» Entries shown
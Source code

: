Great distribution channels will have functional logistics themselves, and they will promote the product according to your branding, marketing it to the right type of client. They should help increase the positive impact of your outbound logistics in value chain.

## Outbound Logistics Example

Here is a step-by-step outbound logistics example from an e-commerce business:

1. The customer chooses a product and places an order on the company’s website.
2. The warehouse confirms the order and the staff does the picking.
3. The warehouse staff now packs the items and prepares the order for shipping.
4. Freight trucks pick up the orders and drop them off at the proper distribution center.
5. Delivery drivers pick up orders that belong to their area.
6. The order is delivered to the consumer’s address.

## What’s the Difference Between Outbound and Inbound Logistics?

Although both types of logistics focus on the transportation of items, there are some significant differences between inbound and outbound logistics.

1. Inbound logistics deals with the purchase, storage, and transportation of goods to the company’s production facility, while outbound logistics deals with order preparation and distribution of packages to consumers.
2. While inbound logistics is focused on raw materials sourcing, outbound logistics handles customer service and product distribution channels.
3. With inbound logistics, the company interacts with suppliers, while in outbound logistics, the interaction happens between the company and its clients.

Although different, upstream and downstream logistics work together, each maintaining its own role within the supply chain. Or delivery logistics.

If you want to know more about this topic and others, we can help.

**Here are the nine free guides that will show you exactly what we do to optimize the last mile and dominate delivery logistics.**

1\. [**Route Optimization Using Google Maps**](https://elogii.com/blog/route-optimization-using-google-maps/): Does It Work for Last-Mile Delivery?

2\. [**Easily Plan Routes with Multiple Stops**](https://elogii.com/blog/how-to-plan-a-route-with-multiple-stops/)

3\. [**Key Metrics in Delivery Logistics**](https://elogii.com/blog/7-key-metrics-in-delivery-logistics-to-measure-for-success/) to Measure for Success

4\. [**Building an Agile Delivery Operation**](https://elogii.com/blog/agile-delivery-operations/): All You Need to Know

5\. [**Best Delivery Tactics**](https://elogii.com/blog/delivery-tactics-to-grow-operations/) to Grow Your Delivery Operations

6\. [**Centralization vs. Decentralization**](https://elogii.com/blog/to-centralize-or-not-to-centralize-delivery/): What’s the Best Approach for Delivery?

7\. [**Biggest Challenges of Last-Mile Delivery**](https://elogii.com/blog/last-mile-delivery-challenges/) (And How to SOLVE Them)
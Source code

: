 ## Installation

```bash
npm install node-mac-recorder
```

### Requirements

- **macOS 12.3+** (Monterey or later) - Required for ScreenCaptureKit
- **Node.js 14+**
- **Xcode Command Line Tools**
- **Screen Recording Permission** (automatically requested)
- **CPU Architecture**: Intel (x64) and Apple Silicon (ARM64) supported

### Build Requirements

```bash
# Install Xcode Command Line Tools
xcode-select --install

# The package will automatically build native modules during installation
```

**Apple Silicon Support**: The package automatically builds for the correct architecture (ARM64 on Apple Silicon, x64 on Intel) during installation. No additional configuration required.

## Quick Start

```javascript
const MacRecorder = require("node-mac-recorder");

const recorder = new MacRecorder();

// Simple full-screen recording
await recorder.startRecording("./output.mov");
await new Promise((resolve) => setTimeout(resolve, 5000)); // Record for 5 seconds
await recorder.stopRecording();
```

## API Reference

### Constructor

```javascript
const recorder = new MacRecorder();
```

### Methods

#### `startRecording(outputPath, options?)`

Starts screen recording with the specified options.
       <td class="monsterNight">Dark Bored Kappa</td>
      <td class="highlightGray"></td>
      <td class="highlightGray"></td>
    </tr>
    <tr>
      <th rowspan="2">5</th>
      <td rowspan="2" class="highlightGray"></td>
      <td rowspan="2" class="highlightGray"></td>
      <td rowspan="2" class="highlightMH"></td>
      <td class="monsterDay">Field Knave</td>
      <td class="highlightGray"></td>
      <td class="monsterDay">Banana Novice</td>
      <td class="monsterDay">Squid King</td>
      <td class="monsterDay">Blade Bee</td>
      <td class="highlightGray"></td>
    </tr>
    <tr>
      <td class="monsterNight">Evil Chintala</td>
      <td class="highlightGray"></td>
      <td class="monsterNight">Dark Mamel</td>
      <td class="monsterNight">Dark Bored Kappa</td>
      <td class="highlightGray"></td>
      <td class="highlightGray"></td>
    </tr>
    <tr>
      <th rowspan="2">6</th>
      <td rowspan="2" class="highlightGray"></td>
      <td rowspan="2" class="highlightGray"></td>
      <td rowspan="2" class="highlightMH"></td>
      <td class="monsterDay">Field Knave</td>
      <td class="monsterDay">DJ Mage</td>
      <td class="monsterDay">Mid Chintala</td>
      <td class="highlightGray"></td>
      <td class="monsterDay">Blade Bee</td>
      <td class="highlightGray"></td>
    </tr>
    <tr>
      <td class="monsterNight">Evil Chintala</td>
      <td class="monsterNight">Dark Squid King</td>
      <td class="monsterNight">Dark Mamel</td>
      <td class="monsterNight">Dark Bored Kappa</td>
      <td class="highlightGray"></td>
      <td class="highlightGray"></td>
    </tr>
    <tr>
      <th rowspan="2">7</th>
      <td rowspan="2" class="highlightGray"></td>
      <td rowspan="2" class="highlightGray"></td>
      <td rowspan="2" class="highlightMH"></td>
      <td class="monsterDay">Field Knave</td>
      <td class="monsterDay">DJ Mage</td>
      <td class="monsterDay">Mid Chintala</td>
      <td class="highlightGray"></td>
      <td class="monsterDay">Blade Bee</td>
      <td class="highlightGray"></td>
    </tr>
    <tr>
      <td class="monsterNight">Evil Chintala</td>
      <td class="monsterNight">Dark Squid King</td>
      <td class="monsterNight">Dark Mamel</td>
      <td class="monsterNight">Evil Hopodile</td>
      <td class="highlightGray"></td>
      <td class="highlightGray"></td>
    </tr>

» Your objective
Each record needs to be copied out again, letter for letter.

» Solution to this exercise
Source code

:Great distribution channels will have functional logistics themselves, and they will promote the product according to your branding, marketing it to the right type of client. They should help increase the positive impact of your outbound logistics in value chain.

## Outbound Logistics Example

Here is a step-by-step outbound logistics example from an e-commerce business:

1. The customer chooses a product and places an order on the company’s website.
2. The warehouse confirms the order and the staff does the picking.
3. The warehouse staff now packs the items and prepares the order for shipping.
4. Freight trucks pick up the orders and drop them off at the proper distribution center.
5. Delivery drivers pick up orders that belong to their area.
6. The order is delivered to the consumer’s address.

## What’s the Difference Between Outbound and Inbound Logistics?

Although both types of logistics focus on the transportation of items, there are some significant differences between inbound and outbound logistics.

1. Inbound logistics deals with the purchase, storage, and transportation of goods to the company’s production facility, while outbound logistics deals with order preparation and distribution of packages to consumers.
2. While inbound logistics is focused on raw materials sourcing, outbound logistics handles customer service and product distribution channels.
3. With inbound logistics, the company interacts with suppliers, while in outbound logistics, the interaction happens between the company and its clients.

Although different, upstream and downstream logistics work together, each maintaining its own role within the supply chain. Or delivery logistics.

If you want to know more about this topic and others, we can help.

**Here are the nine free guides that will show you exactly what we do to optimize the last mile and dominate delivery logistics.**

1\. [**Route Optimization Using Google Maps**](https://elogii.com/blog/route-optimization-using-google-maps/): Does It Work for Last-Mile Delivery?

2\. [**Easily Plan Routes with Multiple Stops**](https://elogii.com/blog/how-to-plan-a-route-with-multiple-stops/)

3\. [**Key Metrics in Delivery Logistics**](https://elogii.com/blog/7-key-metrics-in-delivery-logistics-to-measure-for-success/) to Measure for Success

4\. [**Building an Agile Delivery Operation**](https://elogii.com/blog/agile-delivery-operations/): All You Need to Know

5\. [**Best Delivery Tactics**](https://elogii.com/blog/delivery-tactics-to-grow-operations/) to Grow Your Delivery Operations

6\. [**Centralization vs. Decentralization**](https://elogii.com/blog/to-centralize-or-not-to-centralize-delivery/): What’s the Best Approach for Delivery?

7\. [**Biggest Challenges of Last-Mile Delivery**](https://elogii.com/blog/last-mile-delivery-challenges/) (And How to SOLVE Them)
Source code

: ## Installation

```bash
npm install node-mac-recorder
```

### Requirements

- **macOS 12.3+** (Monterey or later) - Required for ScreenCaptureKit
- **Node.js 14+**
- **Xcode Command Line Tools**
- **Screen Recording Permission** (automatically requested)
- **CPU Architecture**: Intel (x64) and Apple Silicon (ARM64) supported

### Build Requirements

```bash
# Install Xcode Command Line Tools
xcode-select --install

# The package will automatically build native modules during installation
```

**Apple Silicon Support**: The package automatically builds for the correct architecture (ARM64 on Apple Silicon, x64 on Intel) during installation. No additional configuration required.

## Quick Start

```javascript
const MacRecorder = require("node-mac-recorder");

const recorder = new MacRecorder();

// Simple full-screen recording
await recorder.startRecording("./output.mov");
await new Promise((resolve) => setTimeout(resolve, 5000)); // Record for 5 seconds
await recorder.stopRecording();
```

## API Reference

### Constructor

```javascript
const recorder = new MacRecorder();
```

### Methods

#### `startRecording(outputPath, options?)`

Starts screen recording with the specified options.
       <td class="monsterNight">Dark Bored Kappa</td>
      <td class="highlightGray"></td>
      <td class="highlightGray"></td>
    </tr>
    <tr>
      <th rowspan="2">5</th>
      <td rowspan="2" class="highlightGray"></td>
      <td rowspan="2" class="highlightGray"></td>
      <td rowspan="2" class="highlightMH"></td>
      <td class="monsterDay">Field Knave</td>
      <td class="highlightGray"></td>
      <td class="monsterDay">Banana Novice</td>
      <td class="monsterDay">Squid King</td>
      <td class="monsterDay">Blade Bee</td>
      <td class="highlightGray"></td>
    </tr>
    <tr>
      <td class="monsterNight">Evil Chintala</td>
      <td class="highlightGray"></td>
      <td class="monsterNight">Dark Mamel</td>
      <td class="monsterNight">Dark Bored Kappa</td>
      <td class="highlightGray"></td>
      <td class="highlightGray"></td>
    </tr>
    <tr>
      <th rowspan="2">6</th>
      <td rowspan="2" class="highlightGray"></td>
      <td rowspan="2" class="highlightGray"></td>
      <td rowspan="2" class="highlightMH"></td>
      <td class="monsterDay">Field Knave</td>
      <td class="monsterDay">DJ Mage</td>
      <td class="monsterDay">Mid Chintala</td>
      <td class="highlightGray"></td>
      <td class="monsterDay">Blade Bee</td>
      <td class="highlightGray"></td>
    </tr>
    <tr>
      <td class="monsterNight">Evil Chintala</td>
      <td class="monsterNight">Dark Squid King</td>
      <td class="monsterNight">Dark Mamel</td>
      <td class="monsterNight">Dark Bored Kappa</td>
      <td class="highlightGray"></td>
      <td class="highlightGray"></td>
    </tr>
    <tr>
      <th rowspan="2">7</th>
      <td rowspan="2" class="highlightGray"></td>
      <td rowspan="2" class="highlightGray"></td>
      <td rowspan="2" class="highlightMH"></td>
      <td class="monsterDay">Field Knave</td>
      <td class="monsterDay">DJ Mage</td>
      <td class="monsterDay">Mid Chintala</td>
      <td class="highlightGray"></td>
      <td class="monsterDay">Blade Bee</td>
      <td class="highlightGray"></td>
    </tr>
    <tr>
      <td class="monsterNight">Evil Chintala</td>
      <td class="monsterNight">Dark Squid King</td>
      <td class="monsterNight">Dark Mamel</td>
      <td class="monsterNight">Evil Hopodile</td>
      <td class="highlightGray"></td>
      <td class="highlightGray"></td>
    </tr>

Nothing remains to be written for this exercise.